BEGIN Data for analysis

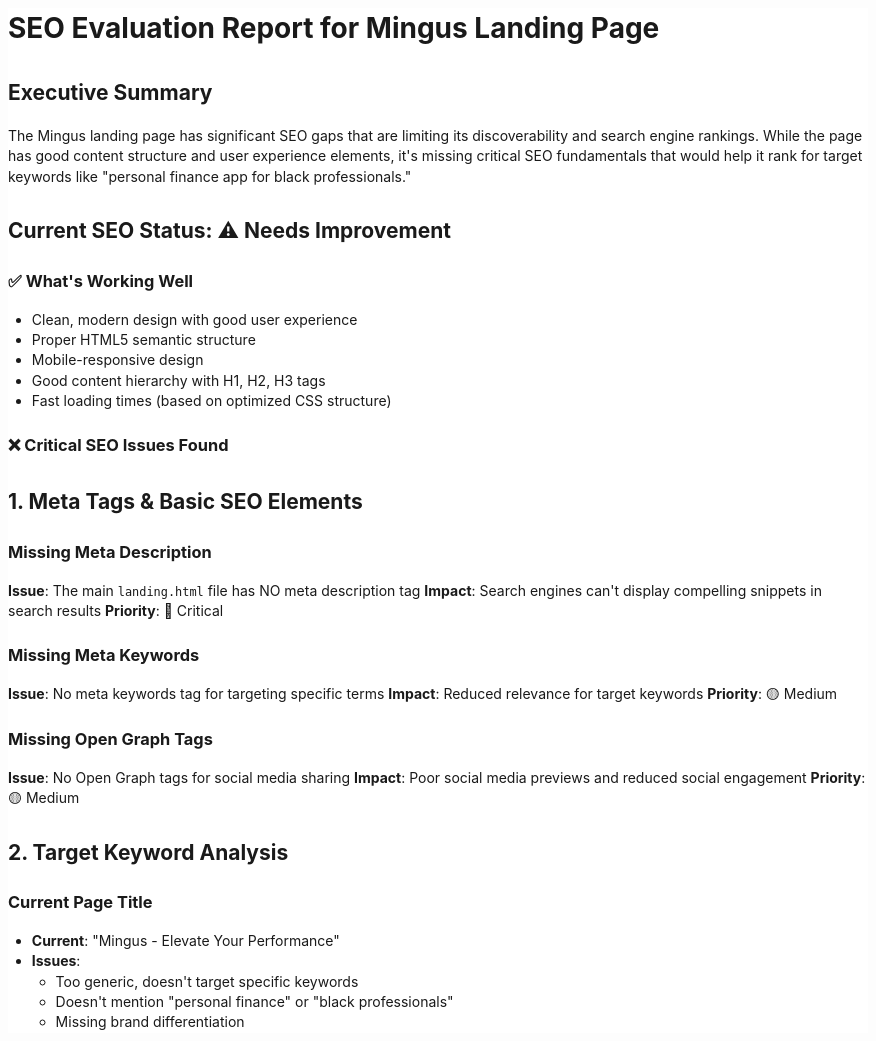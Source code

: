 # SEO Evaluation Report for Mingus Landing Page

## Executive Summary

The Mingus landing page has significant SEO gaps that are limiting its discoverability and search engine rankings. While the page has good content structure and user experience elements, it's missing critical SEO fundamentals that would help it rank for target keywords like "personal finance app for black professionals."

## Current SEO Status: ⚠️ Needs Improvement

### ✅ What's Working Well
- Clean, modern design with good user experience
- Proper HTML5 semantic structure
- Mobile-responsive design
- Good content hierarchy with H1, H2, H3 tags
- Fast loading times (based on optimized CSS structure)

### ❌ Critical SEO Issues Found

## 1. Meta Tags & Basic SEO Elements

### Missing Meta Description
**Issue**: The main `landing.html` file has NO meta description tag
**Impact**: Search engines can't display compelling snippets in search results
**Priority**: 🔴 Critical

### Missing Meta Keywords
**Issue**: No meta keywords tag for targeting specific terms
**Impact**: Reduced relevance for target keywords
**Priority**: 🟡 Medium

### Missing Open Graph Tags
**Issue**: No Open Graph tags for social media sharing
**Impact**: Poor social media previews and reduced social engagement
**Priority**: 🟡 Medium

## 2. Target Keyword Analysis

### Current Page Title
- **Current**: "Mingus - Elevate Your Performance"
- **Issues**: 
  - Too generic, doesn't target specific keywords
  - Doesn't mention "personal finance" or "black professionals"
  - Missing brand differentiation
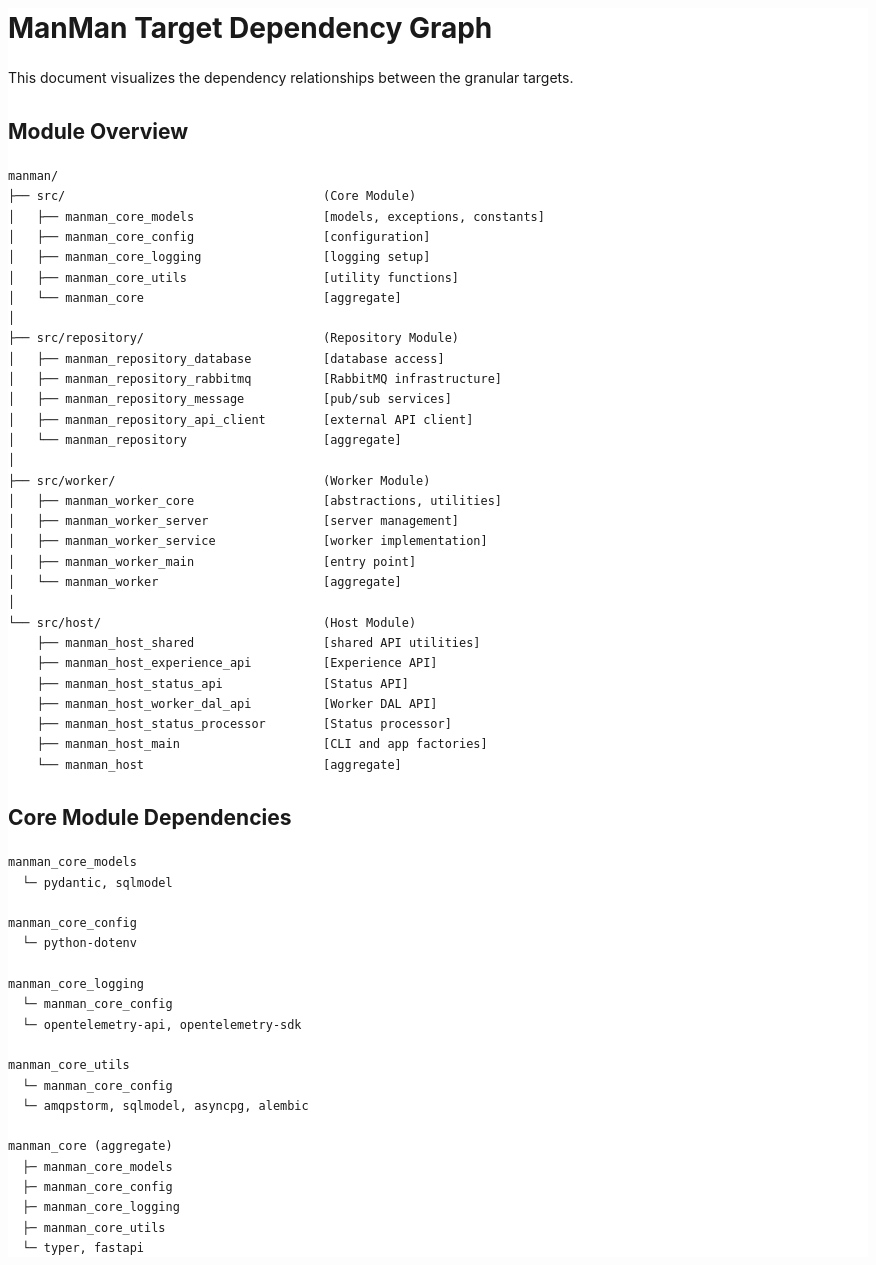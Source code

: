 # ManMan Target Dependency Graph

This document visualizes the dependency relationships between the granular targets.

## Module Overview

```
manman/
├── src/                                    (Core Module)
│   ├── manman_core_models                  [models, exceptions, constants]
│   ├── manman_core_config                  [configuration]
│   ├── manman_core_logging                 [logging setup]
│   ├── manman_core_utils                   [utility functions]
│   └── manman_core                         [aggregate]
│
├── src/repository/                         (Repository Module)
│   ├── manman_repository_database          [database access]
│   ├── manman_repository_rabbitmq          [RabbitMQ infrastructure]
│   ├── manman_repository_message           [pub/sub services]
│   ├── manman_repository_api_client        [external API client]
│   └── manman_repository                   [aggregate]
│
├── src/worker/                             (Worker Module)
│   ├── manman_worker_core                  [abstractions, utilities]
│   ├── manman_worker_server                [server management]
│   ├── manman_worker_service               [worker implementation]
│   ├── manman_worker_main                  [entry point]
│   └── manman_worker                       [aggregate]
│
└── src/host/                               (Host Module)
    ├── manman_host_shared                  [shared API utilities]
    ├── manman_host_experience_api          [Experience API]
    ├── manman_host_status_api              [Status API]
    ├── manman_host_worker_dal_api          [Worker DAL API]
    ├── manman_host_status_processor        [Status processor]
    ├── manman_host_main                    [CLI and app factories]
    └── manman_host                         [aggregate]
```

## Core Module Dependencies

```
manman_core_models
  └─ pydantic, sqlmodel

manman_core_config
  └─ python-dotenv

manman_core_logging
  └─ manman_core_config
  └─ opentelemetry-api, opentelemetry-sdk

manman_core_utils
  └─ manman_core_config
  └─ amqpstorm, sqlmodel, asyncpg, alembic

manman_core (aggregate)
  ├─ manman_core_models
  ├─ manman_core_config
  ├─ manman_core_logging
  ├─ manman_core_utils
  └─ typer, fastapi
```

END Data for analysis

• _Your goal_:
Please write out, exactly as they appear, only the lines from the one holding "## Core Module Dependencies" through the end of the data.

• _The answer_:
## Core Module Dependencies

```
manman_core_models
  └─ pydantic, sqlmodel

manman_core_config
  └─ python-dotenv

manman_core_logging
  └─ manman_core_config
  └─ opentelemetry-api, opentelemetry-sdk

manman_core_utils
  └─ manman_core_config
  └─ amqpstorm, sqlmodel, asyncpg, alembic

manman_core (aggregate)
  ├─ manman_core_models
  ├─ manman_core_config
  ├─ manman_core_logging
  ├─ manman_core_utils
  └─ typer, fastapi
```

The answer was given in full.